Going forward, Martorell said, rising temperatures will become an even bigger part of his job.

“We’ll definitely analyze how the summer went, how the kids and staff reacted to the field trips that we had, and make adjustments from there,” he said. “I only assume it’s going to be warmer and warmer every summer.”

While Austin’s population continues to grow, and residents like Martorell say they aren’t looking to move away for good, others say the worsening climate has led them to consider doing so.

“Every year I hate it more and more,” Jennifer said of the summer heat in Texas. “It feels, sometimes, like it’s never going to end. I’m seriously thinking about moving. It just feels like the specific challenges of this place are overwhelming, or will be soon.”

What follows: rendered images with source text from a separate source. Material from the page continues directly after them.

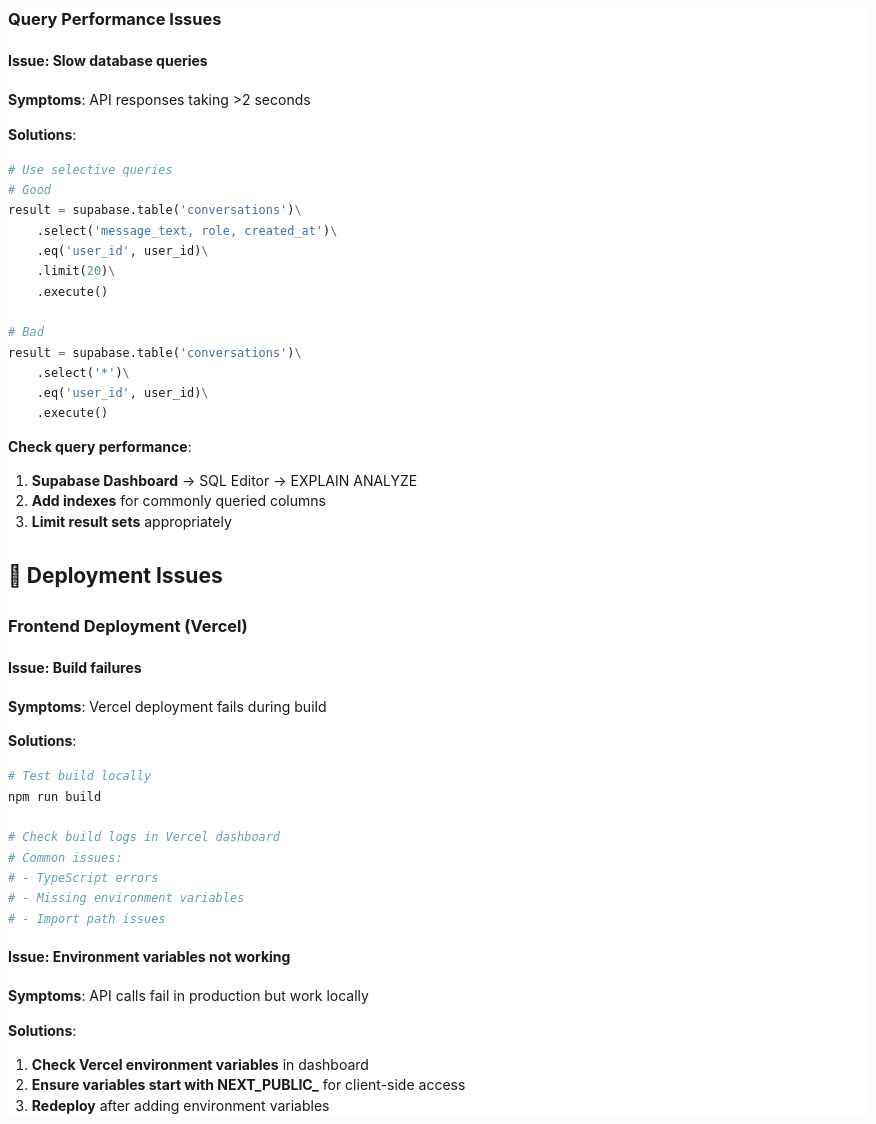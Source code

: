 ### Query Performance Issues

#### Issue: Slow database queries
**Symptoms**: API responses taking >2 seconds

**Solutions**:
```python
# Use selective queries
# Good
result = supabase.table('conversations')\
    .select('message_text, role, created_at')\
    .eq('user_id', user_id)\
    .limit(20)\
    .execute()

# Bad
result = supabase.table('conversations')\
    .select('*')\
    .eq('user_id', user_id)\
    .execute()
```

**Check query performance**:
1. **Supabase Dashboard** -> SQL Editor -> EXPLAIN ANALYZE
2. **Add indexes** for commonly queried columns
3. **Limit result sets** appropriately

## 🚀 Deployment Issues

### Frontend Deployment (Vercel)

#### Issue: Build failures
**Symptoms**: Vercel deployment fails during build

**Solutions**:
```bash
# Test build locally
npm run build

# Check build logs in Vercel dashboard
# Common issues:
# - TypeScript errors
# - Missing environment variables
# - Import path issues
```

#### Issue: Environment variables not working
**Symptoms**: API calls fail in production but work locally

**Solutions**:
1. **Check Vercel environment variables** in dashboard
2. **Ensure variables start with NEXT_PUBLIC_** for client-side access
3. **Redeploy** after adding environment variables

While she hasn’t finalized those plans, she and her partner have been scouting cities like Pittsburgh and Minneapolis as possible climate change safe havens.

Frogerson, too, has been eyeing other alternatives to Texas.

“We've been talking about where we could move that is environmentally healthier. So far we are thinking North Carolina, near the mountains and waterfalls,” she said.

McAtee and his wife have decided to relocate to Somers Point, N.J., to try to escape the oppressive heat. Like so many retirees across the sun belt, they’ve spent the past several summers fleeing Texas during the summer’s hottest stretch.

“Come July we get on I-35 and just go North until it’s not hot anymore and spend a month or so. We do that regularly, dead North, and get out of here,” he said.